Versioning through infrastructure duplication
Just deploy versions separetely. This is stable and easy-to-implement, but very expensive approach. Imagine that your API consists of 30 microservices and several infrastructure componenes. All such environment should be duplicated as separate kubernetes namespase or even… cluster? It still might me okay to use this approach for relatively small APIs with several versions. But what if this API will grow A LOT?
Versioning without versioning
GraphQL creators say:
GraphQL only returns the data that’s explicitly requested, so new capabilities can be added via new types and new fields on those types without creating a breaking change. This has led to a common practice of always avoiding breaking changes and serving a versionless API.
Yet, we are talking about REST Apis here.
Versioning from a Software Architecture Point of View
Basically, API versioning might be implemented in three different ways in code, depending on which ‘part’ is attempted to be versioned from the MVC pattern ‘point of view’.

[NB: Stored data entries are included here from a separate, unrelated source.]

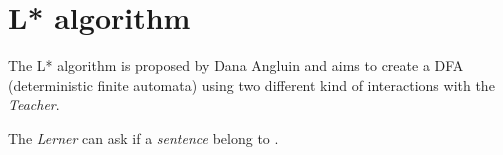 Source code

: \section{L* algorithm}
The L* algorithm is proposed by Dana Angluin and aims to create a DFA (deterministic finite automata) using two different kind of interactions with the \textit{Teacher}.

The \textit{Lerner} can ask if a \textit{sentence} belong to \lang{}. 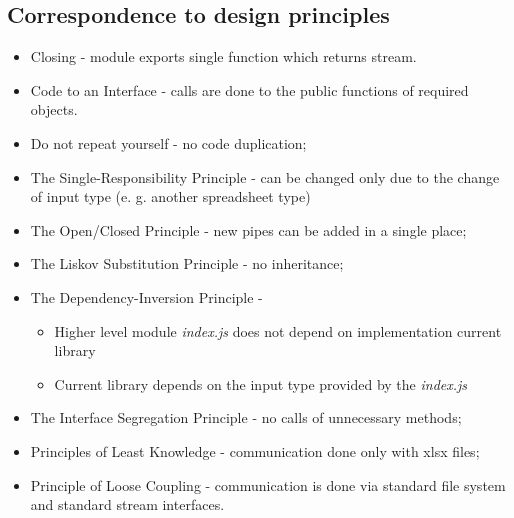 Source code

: \subsection{Correspondence to design principles}
\begin{itemize}
	\item Closing - module exports single function which returns stream.
	\item Code to an Interface - calls are done to the public functions of required objects. 
	\item Do not repeat yourself - no code duplication;
	\item The Single-Responsibility Principle - can be changed only due to the change of input type (e. g. another spreadsheet type)
	\item The Open/Closed Principle - new pipes can be added in a single place;
	\item The Liskov Substitution Principle - no inheritance;
	\item The Dependency-Inversion Principle - 
		\begin{itemize}
			\item Higher level module \textit{index.js} does not depend on implementation current library
			\item Current library depends on the input type provided by the \textit{index.js}
		\end{itemize}
	\item The Interface Segregation Principle - no calls of unnecessary methods;
	\item Principles of Least Knowledge - communication done only with xlsx files;
	\item Principle of Loose Coupling - communication is done via standard file system and standard stream interfaces.
\end{itemize}
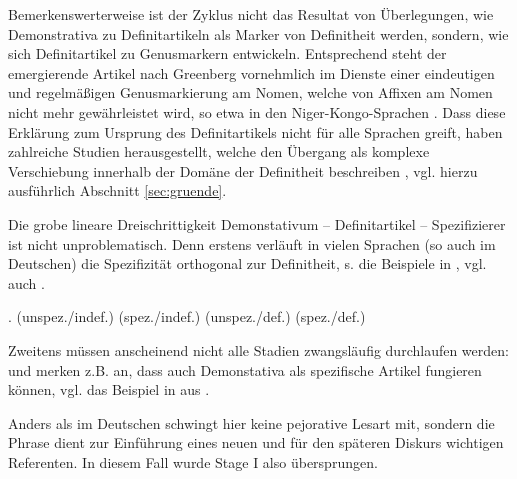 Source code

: Bemerkenswerterweise ist der Zyklus nicht das Resultat von Überlegungen, wie Demonstrativa zu Definitartikeln als Marker von Definitheit werden, sondern, wie sich Definitartikel zu Genusmarkern entwickeln. Entsprechend steht der emergierende Artikel nach Greenberg vornehmlich im Dienste einer eindeutigen und regelmäßigen Genusmarkierung am Nomen, welche von Affixen am Nomen nicht mehr gewährleistet wird, so etwa in den Niger-Kongo-Sprachen \parencite[55, 62]{Greenberg1978}. Dass diese Erklärung zum Ursprung des Definitartikels nicht für alle Sprachen greift, haben zahlreiche Studien herausgestellt, welche den Übergang als komplexe Verschiebung innerhalb der Domäne der Definitheit beschreiben \parencite[z.B.][]{Himmelmann1997,Lyons1999,Leiss2000,Demske2001}, vgl. hierzu ausführlich Abschnitt \ref{sec:gruende}.

Die grobe lineare Dreischrittigkeit Demonstativum -- Definitartikel -- Spezifizierer ist nicht unproblematisch. Denn erstens verläuft in vielen Sprachen (so auch im Deutschen) die Spezifizität orthogonal zur Definitheit, s. die Beispiele in  \parencite[in Adaption an][245]{Studler2011}, vgl. auch \textcite{Lyons1999}. 

\begin{exe}
	\ex \label{ex:spez-ortho}   
	\begin{xlist}
		\ex \label{ex:kleid1} .  (unspez./indef.) 
		\ex \label{ex:kleid2}  (spez./indef.)
		\ex \label{ex:stud1}  (unspez./def.)
		\ex \label{ex:stud2}  (spez./def.)
		\end{xlist}
\end{exe}

\noindent 
Zweitens müssen anscheinend nicht alle Stadien zwangsläufig durchlaufen werden: \textcite[107]{Himmelmann1997} und \textcite[139]{Diessel1999} merken z.B. an, dass auch Demonstativa als spezifische Artikel fungieren können, vgl. das Beispiel in  aus \textcite[533]{deMulder2011}. 
\begin{exe}
	\ex \label{ex:guy}   
\end{exe}
\noindent 
Anders als im Deutschen schwingt hier keine pejorative Lesart mit, sondern die Phrase  dient zur Einführung eines neuen und für den späteren Diskurs wichtigen Referenten. In diesem Fall wurde Stage I also übersprungen.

1) Proxy, forwarding requests to a specific version codebase: It gains flexibility for making changes to an API between versions. This is the case with code-base duplication I have mentioned above. So, yeah, it requires keeping and maintaining a lot of old code. Data migrations may also become difficult, but this is a big red flag because, in my opinion, we should version the API interface and not the data model.
2) Router with versioned controllers: This approach makes it possible to share the data model, preventing code duplication and saving time by changing only the versions of controllers and relevant code parts. But it still gives us the high risk of accidentally breaking old API versions because even though the codebase is not duplicated, it easily becomes complicated. With this approach, as much test coverage as possible with good, reliable tests is required for our mental health.
3) A router that shares controllers but has versioned views: This way is very close to the previous one but focuses on versioning the views rather than the controller. This approach allows us to inherit code from past API versions, avoiding code duplication, but this also complicates the ability to fix something easily in subsequent versions only. To address this, meticulous planning of every change and version is essential. Also, we need to ensure a clear separation of different layers from the beginning, including models, resources, and their representations.
Usually, all implementations of these approaches are project-related and proprietary. You can read more about such solutions in articles from LinkedIn, Intercom, and Stripe.
Conclusion
A well-designed API definitely requires an API-first approach with clear objectives and strict formal specifications. Security measures, documentation, and versioning strategies are crucial components for creating sustainable, maintainable, and easy-to-evolve REST APIs with continuous improvement in API design.